Politics
D'Annunzio is often seen as a precursor of the ideals and techniques of Italian fascism. His own explicit political ideals emerged in Fiume when he coauthored a constitution with syndicalist Alceste de Ambris, the Charter of Carnaro. De Ambris provided the legal and political framework, to which D'Annunzio added his skills as a poet. De Ambris was the leader of a group of Italian seamen who had mutinied and then given their vessel to the service of D'Annunzio. The constitution established a corporatist state, with nine corporations to represent the different sectors of the economy (workers, employers, professionals), and a tenth (D'Annunzio's invention) to represent the "superior" human beings (heroes, poets, prophets, supermen). The Carta also declared that music was the fundamental principle of the state.
It was rather the culture of dictatorship that Benito Mussolini imitated and learned from D'Annunzio. D'Annunzio has been described as the John the Baptist of Italian Fascism, as virtually the entire ritual of Fascism was invented by D'Annunzio during his occupation of Fiume and his leadership of the Italian Regency of Carnaro.
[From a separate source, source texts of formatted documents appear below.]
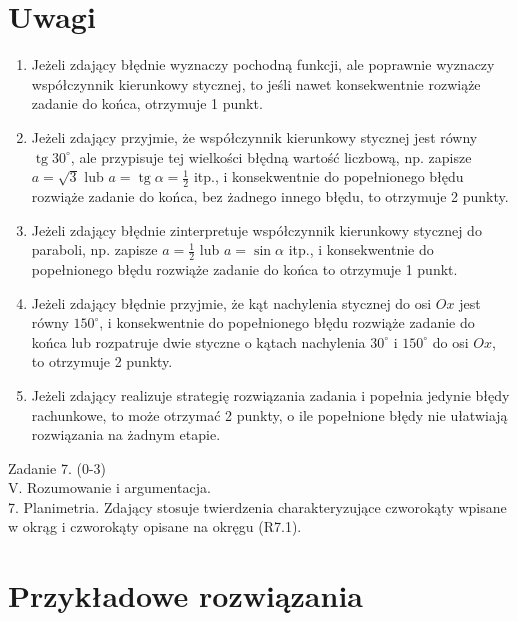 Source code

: \documentclass[10pt]{article}
\begin{document}
\section*{Uwagi}
\begin{enumerate}
  \item Jeżeli zdający błędnie wyznaczy pochodną funkcji, ale poprawnie wyznaczy współczynnik kierunkowy stycznej, to jeśli nawet konsekwentnie rozwiąże zadanie do końca, otrzymuje 1 punkt.
  \item Jeżeli zdający przyjmie, że współczynnik kierunkowy stycznej jest równy $\operatorname{tg} 30^{\circ}$, ale przypisuje tej wielkości błędną wartość liczbową, np. zapisze $a=\sqrt{3}$ lub $a=\operatorname{tg} \alpha=\frac{1}{2}$ itp., i konsekwentnie do popełnionego błędu rozwiąże zadanie do końca, bez żadnego innego błędu, to otrzymuje 2 punkty.
  \item Jeżeli zdający błędnie zinterpretuje współczynnik kierunkowy stycznej do paraboli, np. zapisze $a=\frac{1}{2}$ lub $a=\sin \alpha$ itp., i konsekwentnie do popełnionego błędu rozwiąże zadanie do końca to otrzymuje 1 punkt.
  \item Jeżeli zdający błędnie przyjmie, że kąt nachylenia stycznej do osi $O x$ jest równy $150^{\circ}$, i konsekwentnie do popełnionego błędu rozwiąże zadanie do końca lub rozpatruje dwie styczne o kątach nachylenia $30^{\circ}$ i $150^{\circ}$ do osi $O x$, to otrzymuje 2 punkty.
  \item Jeżeli zdający realizuje strategię rozwiązania zadania i popełnia jedynie błędy rachunkowe, to może otrzymać 2 punkty, o ile popełnione błędy nie ułatwiają rozwiązania na żadnym etapie.
\end{enumerate}

Zadanie 7. (0-3)\\
V. Rozumowanie i argumentacja.\\
7. Planimetria. Zdający stosuje twierdzenia charakteryzujące czworokąty wpisane w okrąg i czworokąty opisane na okręgu (R7.1).

\section*{Przykładowe rozwiązania}
\end{document}
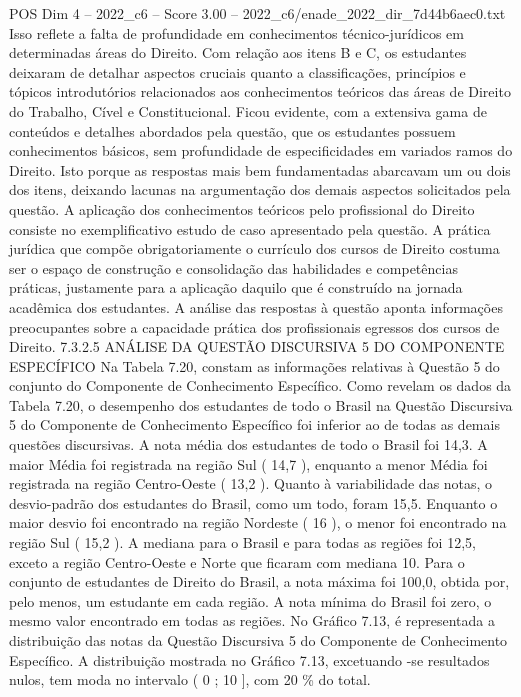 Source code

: \begin{textsample}{POS Dim 4 – 2022\_c6 – Score 3.00 – 2022\_c6/enade\_2022\_dir\_7d44b6aec0.txt}
Isso reflete a falta de profundidade em conhecimentos técnico-jurídicos em determinadas áreas do Direito.
Com relação aos itens B e C, os estudantes deixaram de detalhar aspectos cruciais quanto a classificações, princípios e tópicos introdutórios relacionados aos conhecimentos teóricos das áreas de Direito do Trabalho, Cível e Constitucional.
Ficou evidente, com a extensiva gama de conteúdos e detalhes abordados pela questão, que os estudantes possuem conhecimentos básicos, sem profundidade de especificidades em variados ramos do Direito.
Isto porque as respostas mais bem fundamentadas abarcavam um ou dois dos itens, deixando lacunas na argumentação dos demais aspectos solicitados pela questão.
A aplicação dos conhecimentos teóricos pelo profissional do Direito consiste no exemplificativo estudo de caso apresentado pela questão.
A prática jurídica que compõe obrigatoriamente o currículo dos cursos de Direito costuma ser o espaço de construção e consolidação das habilidades e competências práticas, justamente para a aplicação daquilo que é construído na jornada acadêmica dos estudantes.
A análise das respostas à questão aponta informações preocupantes sobre a capacidade prática dos profissionais egressos dos cursos de Direito. 7.3.2.5 ANÁLISE DA QUESTÃO DISCURSIVA 5 DO COMPONENTE ESPECÍFICO Na Tabela 7.20, constam as informações relativas à Questão 5 do conjunto do Componente de Conhecimento Específico.
Como revelam os dados da Tabela 7.20, o desempenho dos estudantes de todo o Brasil na Questão Discursiva 5 do Componente de Conhecimento Específico foi inferior ao de todas as demais questões discursivas.
A nota média dos estudantes de todo o Brasil foi 14,3.
A maior Média foi registrada na região Sul ( 14,7 ), enquanto a menor Média foi registrada na região Centro-Oeste ( 13,2 ).
Quanto à variabilidade das notas, o desvio-padrão dos estudantes do Brasil, como um todo, foram 15,5.
Enquanto o maior desvio foi encontrado na região Nordeste ( 16 ), o menor foi encontrado na região Sul ( 15,2 ).
A mediana para o Brasil e para todas as regiões foi 12,5, exceto a região Centro-Oeste e Norte que ficaram com mediana 10.
Para o conjunto de estudantes de Direito do Brasil, a nota máxima foi 100,0, obtida por, pelo menos, um estudante em cada região.
A nota mínima do Brasil foi zero, o mesmo valor encontrado em todas as regiões.
No Gráfico 7.13, é representada a distribuição das notas da Questão Discursiva 5 do Componente de Conhecimento Específico.
A distribuição mostrada no Gráfico 7.13, excetuando -se resultados nulos, tem moda no intervalo ( 0 ; 10 ], com 20 \% do total.

\end{textsample}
These included the balcony address, the Roman salute, the cries of "Eia, eia, eia! Alala!", the dramatic and rhetorical dialogue with the crowd, the use of religious symbols in new secular settings. It also included his method of government in Fiume, the economics of the corporate state; stage tricks; large emotive nationalistic public rituals; blackshirted followers, the Arditi, with their disciplined, bestial responses and strongarm repression of dissent. He was even said to have originated the practice of forcibly dosing opponents with large amounts of castor oil, a very effective laxative, to humiliate, disable or kill them, a practice which became a common tool of Mussolini's blackshirts.
D'Annunzio advocated an expansionist Italian foreign policy and applauded the invasion of Ethiopia.